AMM: The Mau Mau Chaplains is a conglomeration of really, really great musicians. I have worked with most of them on other projects before, some of us have been playing together for twenty-five years, and the rest are guys we've added on, but on the whole, they're older cats who have a lot of experience and are real professional players and I feel lucky to be able to perform with such wonderful musicians.
: The groups you've been playing with for thirty years, can you name a couple of those?
AMM: The Lotions, Stop The Truck, I-Tex, Those are the three main bands that I've gotten these guys from. Mike Pankratz and I, the drummer, have been together a long, long time, since the end of the Lotions, which I believe was in about '84 or '85, we've been together playing since then. Steve Carter used to actually be a part-time member of the Lotions, so he's an even older partner of mine. Of course, we have worked together as Stop The Truck, and still do. We've been around a while.
: As somebody who has been playing reggae for forty years now, what influenced you to go out and form the Stop The Truck Band, the country western band you have toured the United States and Europe with for so many years?
AMM: I enjoy country music and I like writing country music. I think we write good country songs. Country and reggae are so much alike if you look at traditional country, which is what Stop The Truck plays a lot of, a lot of our own songs are traditional county. If you move a couple of instruments around, it becomes reggae. It's all music and it’s all valid. We sing about the same kind of things with the country songs that we do with the reggae songs. It's just another genre that people love, it brings healing to them and to us at this stage of our lives and our careers, that's what's important to us, and country is a great vehicle to do that.
: What observations can you make as a white southerner performing in a primarily black genre?
AMM: Well, there's a lot of people like me. Every white blues or R&B artist that came from the south is faced with a similar dilemma or dichotomy. I don't know, I kind of forget about it but I am sure that when people come to see us the first time, that's the first thing on their mind. They tell me it is, and then they say as soon as you guys start singing, it all goes away. That's kind of the way I wish it would happen for everybody. As soon as we start singing, or they start singing, it should all go away, and it kind of does. It doesn't solve every problem, but it is certainly one point which we all agree, that singing, and the melody of songs and the words there in are beautiful and they have a lot of meaning and they can bring us together on a primal level.
: What influenced you to write the songs on your latest CD, Strange Tacos?

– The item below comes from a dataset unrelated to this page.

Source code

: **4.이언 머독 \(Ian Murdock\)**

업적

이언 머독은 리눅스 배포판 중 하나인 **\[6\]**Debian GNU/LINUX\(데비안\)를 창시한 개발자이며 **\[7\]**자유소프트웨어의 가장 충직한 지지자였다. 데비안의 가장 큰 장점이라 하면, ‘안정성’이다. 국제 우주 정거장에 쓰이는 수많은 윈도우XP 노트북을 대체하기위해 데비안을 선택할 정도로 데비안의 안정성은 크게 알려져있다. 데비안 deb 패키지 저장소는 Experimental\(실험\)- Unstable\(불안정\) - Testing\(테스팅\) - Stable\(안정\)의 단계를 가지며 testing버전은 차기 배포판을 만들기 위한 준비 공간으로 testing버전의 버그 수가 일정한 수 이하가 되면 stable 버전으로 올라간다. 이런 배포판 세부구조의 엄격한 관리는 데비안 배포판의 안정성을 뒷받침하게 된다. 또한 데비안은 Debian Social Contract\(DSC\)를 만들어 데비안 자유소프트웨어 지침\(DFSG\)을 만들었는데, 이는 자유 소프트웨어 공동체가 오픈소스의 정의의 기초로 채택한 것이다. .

AMM: Well, the two songs I wrote, on is called Police Haffa Murder and the other one is Forces Of Interdiction. They're both about the police state that exists in the United States - and elsewhere, about the attitude of the police towards people like myself, and by that I mean, people who smoke herb. We just want to be free and sometimes we get profiled and persecuted and kidnapped, and sometimes even murdered by the police. I think if you look in the news you will see what I mean, that is kind of self-explanatory, I don't want to just gloss over that, I don't want to just ignore that. We have to all stand together against those guys when it comes to being like that. You shouldn't use that kind of power in the wrong way. Now, that having been said, the song that Steve wrote is about being in love. So there you go, you've got both sides of it covered.